If you are a parent or legal guardian of a minor, certain portions of the minor’s medical record may not be accessible to you. For example, records pertaining to health care services for which the minor can lawfully give consent; or the health care provider determines, in good faith, that access to the patient records requested by the representative would have a detrimental effect on the provider’s professional relationship with the minor patient or on the minor’s physical safety or psychological well-being.

  • The right to request an amendment to your own health information maintained in The People Concern records. You may request an amendment to your health information from your service provider. However, we may deny your request when the information was not created by us, is not part of your records, or is accurate and complete.
  • The right to request and receive an accounting of disclosures of your own health information made by The People Concern during the six years prior to your request. The People Concern need not account for disclosures of your health information or account for use and disclosure of your PHI made for the purposes of treatment, payment or healthcare operations. If you want to request an accounting of your health information, please contact your service provider.
  • The right to receive a paper copy of this notice.

VI. Privacy Officer

For Further Information or if you have complaints. If you desire further information about your privacy rights, are concerned that we have violated your privacy rights, or disagree with a decision that we made about access to your PHI, you may contact our Privacy Officer at:

Chief Compliance Officer
The People Concern
2116 Arlington Ave, STE 100
Los Angeles, CA 90018
Telephone Number: (323) 334-9000

You may also file written complaints with the Director, Office for Civil Rights of the U.S. Department of Health and Human Services. Upon request, the Privacy Officer will provide you with the correct address for the Director. We will not retaliate against you if you file a complaint with the Director or us.

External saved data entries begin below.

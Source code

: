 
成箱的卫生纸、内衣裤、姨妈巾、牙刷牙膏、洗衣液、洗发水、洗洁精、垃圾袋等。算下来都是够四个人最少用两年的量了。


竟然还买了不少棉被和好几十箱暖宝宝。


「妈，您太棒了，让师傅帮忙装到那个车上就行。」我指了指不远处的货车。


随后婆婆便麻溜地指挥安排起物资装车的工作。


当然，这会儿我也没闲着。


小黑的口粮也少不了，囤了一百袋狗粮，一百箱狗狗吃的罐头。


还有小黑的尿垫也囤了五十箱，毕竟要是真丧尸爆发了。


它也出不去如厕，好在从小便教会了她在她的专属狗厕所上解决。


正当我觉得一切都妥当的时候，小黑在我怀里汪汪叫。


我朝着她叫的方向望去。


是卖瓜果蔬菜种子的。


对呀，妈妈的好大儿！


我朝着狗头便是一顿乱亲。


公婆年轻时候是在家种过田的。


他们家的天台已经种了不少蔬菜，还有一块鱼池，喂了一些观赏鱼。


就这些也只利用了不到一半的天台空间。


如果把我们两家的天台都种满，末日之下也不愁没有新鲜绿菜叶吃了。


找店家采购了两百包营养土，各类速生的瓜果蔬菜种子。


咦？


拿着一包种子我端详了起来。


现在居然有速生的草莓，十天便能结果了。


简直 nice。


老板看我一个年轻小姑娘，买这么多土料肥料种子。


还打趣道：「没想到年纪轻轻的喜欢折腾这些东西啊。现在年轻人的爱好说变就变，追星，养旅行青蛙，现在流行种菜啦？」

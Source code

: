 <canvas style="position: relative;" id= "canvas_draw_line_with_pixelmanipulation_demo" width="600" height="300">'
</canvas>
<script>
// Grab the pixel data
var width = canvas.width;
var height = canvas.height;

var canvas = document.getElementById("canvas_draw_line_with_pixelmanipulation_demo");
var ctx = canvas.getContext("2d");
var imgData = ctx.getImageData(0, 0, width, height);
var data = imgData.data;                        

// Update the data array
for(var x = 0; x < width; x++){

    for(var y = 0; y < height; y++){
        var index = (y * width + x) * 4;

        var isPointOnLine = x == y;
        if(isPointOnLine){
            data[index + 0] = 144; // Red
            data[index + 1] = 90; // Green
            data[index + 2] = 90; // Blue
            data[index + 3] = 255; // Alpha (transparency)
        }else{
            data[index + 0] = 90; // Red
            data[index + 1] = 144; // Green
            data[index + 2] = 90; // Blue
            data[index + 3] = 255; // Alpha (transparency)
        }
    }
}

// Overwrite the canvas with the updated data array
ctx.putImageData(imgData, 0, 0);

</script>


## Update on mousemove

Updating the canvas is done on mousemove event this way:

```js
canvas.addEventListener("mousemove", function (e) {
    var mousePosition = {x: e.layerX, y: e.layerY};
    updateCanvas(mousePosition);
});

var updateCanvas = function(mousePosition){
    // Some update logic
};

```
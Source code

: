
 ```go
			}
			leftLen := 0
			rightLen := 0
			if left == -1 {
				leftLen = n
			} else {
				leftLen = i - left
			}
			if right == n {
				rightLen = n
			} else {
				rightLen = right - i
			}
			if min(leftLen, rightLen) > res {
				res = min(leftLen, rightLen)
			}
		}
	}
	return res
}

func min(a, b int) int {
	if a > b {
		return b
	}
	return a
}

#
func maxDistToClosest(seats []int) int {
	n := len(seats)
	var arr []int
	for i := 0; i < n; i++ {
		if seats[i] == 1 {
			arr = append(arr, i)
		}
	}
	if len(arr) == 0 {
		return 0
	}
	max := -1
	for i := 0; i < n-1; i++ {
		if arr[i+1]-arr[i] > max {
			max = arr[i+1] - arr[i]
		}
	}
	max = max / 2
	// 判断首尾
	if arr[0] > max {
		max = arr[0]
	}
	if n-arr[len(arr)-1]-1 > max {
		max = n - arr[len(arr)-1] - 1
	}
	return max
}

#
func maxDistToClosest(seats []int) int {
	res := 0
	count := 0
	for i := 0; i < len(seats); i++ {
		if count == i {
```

VII. Revised Date and Duration of This Notice

  1. Effective Date. This Notice was effective on 8/20/2019, and was revised on 1/6/2023.
  2. Right to Change Terms of this Notice. We may change the terms of this Notice at any time. If we change this Notice, we may make the new notice terms effective for all Protected Health Information that we maintain, including any information created or received prior to issuing the new notice. If we change this Notice, we will post the new notice in waiting areas around The People Concern and on our Internet site at www.thepeopleconcern.org. You also may obtain any new notice by contacting your service provider.

VIII. Acknowledgement of Receipt of this Notice.

Please sign the attached form that will serve as an acknowledgement that you have received this Notice.